The Romantic Ruins of Castle Kennedy

by Keith Savage · 2 comments


Castle Kennedy, Dumfries & Galloway

Deep in the southwest corner of Scotland, just before one reaches Stranraer and the Rhinns of Galloway, stands the cute little village of Castle Kennedy. With a hearty breakfast from Glenholme Country House powering me, I reached this westernmost point of my day’s travels on the recommendation of my gracious hosts at Alton Albany Farm B&B, Alasdair and Andrea, who implored me not to miss the gardens there. Never one to ignore local advice, I slotted a visit to Castle Kennedy into my time in Kirkcudbright and thanked heavens, once again, that I build free time into my itineraries.

The village of Castle Kennedy takes its name from – you guessed it – a castle by the same name. Castle Kennedy was built in 1607 for John Kennedy, the Earl of Cassilis. Little over one hundred years later, in 1716, the castle was ruined by a fire. The ruins were left to molder on the estate (could they have known future generations would look on them with wonder?), though the 75 acres surrounding the castle were converted into sculpted gardens by the 2nd Earl of Stair in the 1730s when the grounds were opened to the public. The Stair Estate, as it is called these days, is home to another castle, Lochinch Castle, which was built in 1864 as a replacement for the burnt-out shell of Castle Kennedy. Lochinch Castle, wedged between the Black Loch and the White Loch, is still home to Lord and Lady Stair.

I paid the modest £5 entrance fee and unfolded a helpful map listing the gardens’ interesting features, things like viewing points, avenues, and sculptured landforms, and a series of walks of varying lengths. The gardens are arranged on a spit of land between the two lochs with the far side leading to the newer Lochinch Castle. The day was overcast with a wind so cold off the Irish Sea that I seriously doubted the Gulf Stream had ever reached this part of Scotland. I chose the purple walk – the shortest one – as it took me past the ruins of Castle Kennedy toward Lochinch Castle. As much as I would have liked to spend the day tromping over all 75 acres, I knew I’d made the right choice when the icy rain began falling.

The ruin of Castle Kennedy is near the packed-earth parking lot, and it’s a beauty. There are few castles in Scotland with a more romantic facade. Much of the structure is still visible, with angled roof supports and reaching towers clearly visible through the moss and vines, which only serve to send the imagination on more intense flights of wonder. The area around the castle is a smooth green sward bordered by dark woods through which the various avenues run. You couldn’t ask for a better frame for Castle Kennedy.

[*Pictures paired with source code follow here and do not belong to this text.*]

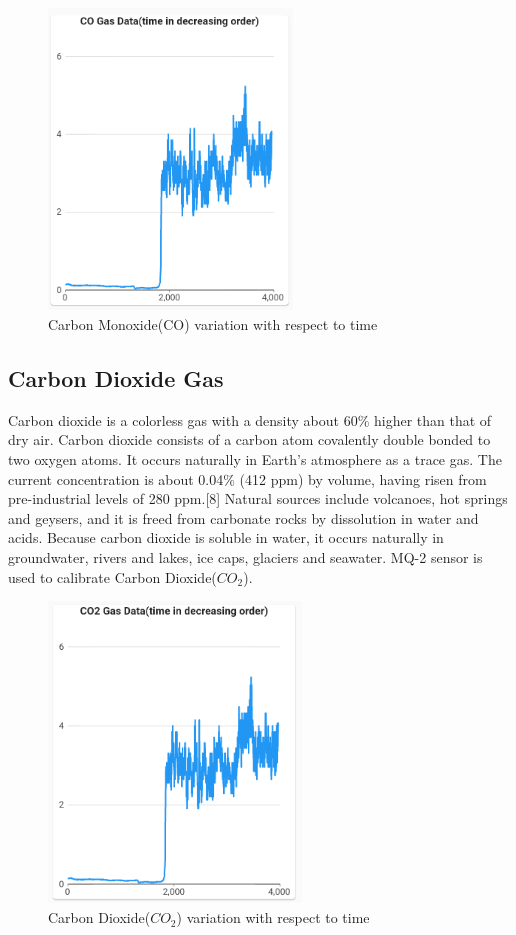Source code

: \begin{figure}[!ht]
\centering
\includegraphics[width=\linewidth,height=8cm]{figures/CO.png}
\caption{\label{img49} Carbon Monoxide(CO) variation with respect to time}
\end{figure}

\subsection{Carbon Dioxide Gas}
Carbon dioxide is a colorless gas with a density about 60\% higher than that of dry air. Carbon dioxide consists of a carbon atom covalently double bonded to two oxygen atoms. It occurs naturally in Earth's atmosphere as a trace gas. The current concentration is about 0.04\% (412 ppm) by volume, having risen from pre-industrial levels of 280 ppm.[8] Natural sources include volcanoes, hot springs and geysers, and it is freed from carbonate rocks by dissolution in water and acids. Because carbon dioxide is soluble in water, it occurs naturally in groundwater, rivers and lakes, ice caps, glaciers and seawater.  MQ-2 sensor is used to calibrate Carbon Dioxide($CO_{2}$).
\begin{figure}[!ht]
\centering
\includegraphics[width=\linewidth,height=8cm]{figures/CO2.png}
\caption{\label{img410} Carbon Dioxide($CO_{2}$) variation with respect to time}
\end{figure}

I bowed my head beneath the scattered spring showers that passed through on my visit, noticing (with the help of my trusty pamphlet) a host of exotic and rare plants in the gardens. Rhododendrons, azaleas, embothriums, and a host of others. The avenues through the gardens are lined with evergreen oaks and pockets of pinetum. At the center of the isthmus between the lochs stands a two-acre circular pond filled with rare Victorian water lilies. The presence of palm trees was like a slap in the face – the Gulf Stream did blow through here. But not this day. Not this day.

The Castle Kennedy gardens are extensive, and I’d had a good, long walk before I finally laid eyes on Lochinch Castle. Absent fortifications, Lochinch is more of an opulent Victorian mansion though it does possess the semblance of a tower house built into its face. Those looking for a castle stay on their trip to Scotland would be wise to consider Lochinch Castle. The Chauffeur’s Apartment is a luxury 3-bedroom self-catering apartment located on the grounds, while the Balker’s Lodge is a smaller gatehouse lodge.

Castle Kennedy is well worth a stop in southwest Dumfries & Galloway, especially if you’re a castle hound or in love with immaculate gardens full of rare and wonderful flora. Give yourself enough time to stroll through the gardens, too. Even a person as uncultured in gardens as me found them quite impressive. And if you happen to bump into Lord or Lady Stair on your jaunt please tell them I said hello!


RachelNo Gravatar August 13, 2014 at 3:07 AM

Anyone would be so thrilled to stay in a castle this gorgeous and lovely even just for a night.. the breakfast would absolutely be glamorous!